What you are asked to do
Stop after the line that contains "officers to provide"; until then, restate each line of the entries word for word from the very first.

Data items

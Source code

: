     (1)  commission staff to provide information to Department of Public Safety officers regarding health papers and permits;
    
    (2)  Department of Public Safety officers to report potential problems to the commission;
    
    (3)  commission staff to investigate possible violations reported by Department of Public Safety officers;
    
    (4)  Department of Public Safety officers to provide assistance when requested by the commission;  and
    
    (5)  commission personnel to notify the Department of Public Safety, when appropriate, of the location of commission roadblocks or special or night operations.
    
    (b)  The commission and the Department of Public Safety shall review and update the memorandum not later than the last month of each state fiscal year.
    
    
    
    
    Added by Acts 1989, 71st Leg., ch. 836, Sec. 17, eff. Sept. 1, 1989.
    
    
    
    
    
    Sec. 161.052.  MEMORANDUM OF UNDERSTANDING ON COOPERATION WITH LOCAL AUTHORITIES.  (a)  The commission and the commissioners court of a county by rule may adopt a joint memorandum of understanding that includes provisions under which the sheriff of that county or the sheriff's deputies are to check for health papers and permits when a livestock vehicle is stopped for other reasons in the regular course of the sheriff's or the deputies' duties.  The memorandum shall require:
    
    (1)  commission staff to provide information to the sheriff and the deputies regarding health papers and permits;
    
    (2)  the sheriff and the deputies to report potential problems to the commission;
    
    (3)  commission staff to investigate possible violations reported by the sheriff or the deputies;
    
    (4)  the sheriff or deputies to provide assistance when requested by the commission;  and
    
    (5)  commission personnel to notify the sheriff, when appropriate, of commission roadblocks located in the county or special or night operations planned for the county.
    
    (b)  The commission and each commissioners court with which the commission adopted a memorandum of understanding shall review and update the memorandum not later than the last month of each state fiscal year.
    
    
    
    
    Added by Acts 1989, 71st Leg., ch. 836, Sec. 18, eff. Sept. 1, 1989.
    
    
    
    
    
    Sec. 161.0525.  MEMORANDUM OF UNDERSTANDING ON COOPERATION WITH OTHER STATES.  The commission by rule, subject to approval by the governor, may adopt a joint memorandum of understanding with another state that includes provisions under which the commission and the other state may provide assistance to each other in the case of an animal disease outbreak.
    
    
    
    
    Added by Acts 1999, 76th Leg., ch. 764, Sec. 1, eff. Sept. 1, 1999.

Result
Source code

:     (1)  commission staff to provide information to Department of Public Safety officers regarding health papers and permits;
    
    (2)  Department of Public Safety officers to report potential problems to the commission;
    
    (3)  commission staff to investigate possible violations reported by Department of Public Safety officers;
    
    (4)  Department of Public Safety officers to provide assistance when requested by the commission;  and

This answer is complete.